The Federal Reserve keeps thorough records of U.S. consumer credit, and most of the data goes back 30 years or longer. They put it all on the Internet, too. Scroll through the numbers, and before long you'll have what amounts to a crash course in how rapidly the debt levels have grown during just one generation.
New car loans, for instance: In June 1971, the total amount financed averaged $3045 for 35 months. Fast forward to Nov. 2004, and the amount financed averaged $23,984 over 60.5 months.
But that's just for starters. To see what real growth in the debt levels looks like, "revolving credit" (also known as credit card debt) is the place to look.
The Fed began keeping records on revolving credit in January 1968; the outstanding amount in that month was $1.4 billion.
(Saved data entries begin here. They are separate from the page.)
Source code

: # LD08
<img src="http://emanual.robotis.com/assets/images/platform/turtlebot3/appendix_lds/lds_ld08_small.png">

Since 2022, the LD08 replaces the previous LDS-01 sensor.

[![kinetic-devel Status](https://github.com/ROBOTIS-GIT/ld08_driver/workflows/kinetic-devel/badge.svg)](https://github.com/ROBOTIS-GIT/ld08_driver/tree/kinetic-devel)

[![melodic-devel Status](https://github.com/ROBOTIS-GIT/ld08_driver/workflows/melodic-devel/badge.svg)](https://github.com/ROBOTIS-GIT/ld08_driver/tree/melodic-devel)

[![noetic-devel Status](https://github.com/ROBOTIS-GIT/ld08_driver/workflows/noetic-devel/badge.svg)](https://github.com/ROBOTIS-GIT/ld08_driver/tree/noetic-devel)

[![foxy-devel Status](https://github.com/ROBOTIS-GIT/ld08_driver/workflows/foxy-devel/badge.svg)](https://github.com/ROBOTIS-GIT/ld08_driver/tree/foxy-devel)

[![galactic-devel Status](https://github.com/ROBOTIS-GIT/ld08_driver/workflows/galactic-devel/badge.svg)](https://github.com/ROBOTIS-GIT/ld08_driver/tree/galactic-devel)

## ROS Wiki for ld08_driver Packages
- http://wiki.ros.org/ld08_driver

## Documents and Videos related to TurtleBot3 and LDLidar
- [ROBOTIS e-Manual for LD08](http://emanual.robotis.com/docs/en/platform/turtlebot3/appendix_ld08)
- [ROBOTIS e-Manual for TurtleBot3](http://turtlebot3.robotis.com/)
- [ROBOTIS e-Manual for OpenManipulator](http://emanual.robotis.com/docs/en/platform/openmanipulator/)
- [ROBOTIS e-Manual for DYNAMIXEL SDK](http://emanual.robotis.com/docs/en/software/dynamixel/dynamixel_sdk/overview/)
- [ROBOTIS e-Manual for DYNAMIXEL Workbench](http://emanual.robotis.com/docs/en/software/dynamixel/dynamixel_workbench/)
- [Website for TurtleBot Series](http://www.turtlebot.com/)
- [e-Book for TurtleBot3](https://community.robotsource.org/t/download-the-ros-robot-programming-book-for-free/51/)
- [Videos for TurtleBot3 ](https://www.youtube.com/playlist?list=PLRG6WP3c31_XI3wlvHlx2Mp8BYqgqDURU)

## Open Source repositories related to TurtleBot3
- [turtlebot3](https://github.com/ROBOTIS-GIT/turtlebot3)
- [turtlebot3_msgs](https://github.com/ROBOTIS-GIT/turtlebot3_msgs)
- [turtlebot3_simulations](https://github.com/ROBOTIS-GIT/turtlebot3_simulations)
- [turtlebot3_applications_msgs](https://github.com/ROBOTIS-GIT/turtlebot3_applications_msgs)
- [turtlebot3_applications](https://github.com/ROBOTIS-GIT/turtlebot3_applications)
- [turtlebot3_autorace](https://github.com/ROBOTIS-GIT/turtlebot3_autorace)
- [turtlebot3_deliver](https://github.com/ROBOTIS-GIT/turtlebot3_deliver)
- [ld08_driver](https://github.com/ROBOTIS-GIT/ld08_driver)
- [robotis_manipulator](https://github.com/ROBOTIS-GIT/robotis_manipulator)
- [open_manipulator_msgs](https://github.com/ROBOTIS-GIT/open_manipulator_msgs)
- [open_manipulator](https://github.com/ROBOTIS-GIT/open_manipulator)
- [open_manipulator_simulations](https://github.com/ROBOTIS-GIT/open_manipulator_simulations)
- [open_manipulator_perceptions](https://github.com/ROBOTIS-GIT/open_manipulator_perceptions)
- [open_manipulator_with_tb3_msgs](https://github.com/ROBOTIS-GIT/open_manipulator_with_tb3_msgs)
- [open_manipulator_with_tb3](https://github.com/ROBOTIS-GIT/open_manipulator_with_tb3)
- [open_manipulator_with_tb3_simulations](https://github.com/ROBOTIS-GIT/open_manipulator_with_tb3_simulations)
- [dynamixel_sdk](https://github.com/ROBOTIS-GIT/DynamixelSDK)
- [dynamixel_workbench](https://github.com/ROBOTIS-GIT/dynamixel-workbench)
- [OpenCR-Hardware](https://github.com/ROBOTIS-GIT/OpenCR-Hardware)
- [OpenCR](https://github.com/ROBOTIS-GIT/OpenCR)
Jump a little more than five years ahead and you come to the first month that revolving credit exceeded ten billion, $10.2 in June 1973. Barely eleven years later came the one hundred billion threshold, $106.26 in December 1984. Near the end of 2004 (November), revolving credit stood at $782.15 billion.
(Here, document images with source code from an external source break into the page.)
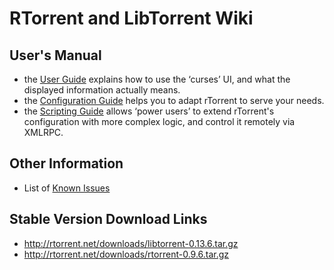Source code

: # RTorrent and LibTorrent Wiki

## User's Manual
 * the [User Guide](https://github.com/rakshasa/rtorrent/wiki/User-Guide) explains how to use the ‘curses’ UI, and what the displayed information actually means.
 * the [Configuration Guide](https://github.com/rakshasa/rtorrent/wiki/Config-Guide) helps you to adapt rTorrent to serve your needs.
 * the [Scripting Guide](https://github.com/rakshasa/rtorrent/wiki/Scripting-Guide) allows ‘power users’ to extend rTorrent's configuration with more complex logic, and control it remotely via XMLRPC.


## Other Information

 * List of [Known Issues](https://github.com/rakshasa/rtorrent/wiki/Issues)


## Stable Version Download Links

* http://rtorrent.net/downloads/libtorrent-0.13.6.tar.gz
* http://rtorrent.net/downloads/rtorrent-0.9.6.tar.gz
That's a whole lotta credit card debt. As you scroll the data, you do occasionally notice a marginal decrease in the monthly debt figures, but "more" and "bigger" is the rule....
.... until November's number, that is. As large as $782 billion sounds, it's actually an 11% annual rate decline from October, the single largest one-month drop since the Fed began keeping records in 1968.
Now, this data is always subject to "revision," and one month does not a trend make. That said, it's amazing to me that a decline of this magnitude received so little coverage in the financial press. December's number was well below the usual increase for that month.
Credit card debt can keep growing explosively for years or even decades... until it doesn't. And "doesn't" is exactly what no one expects, let alone prepares for.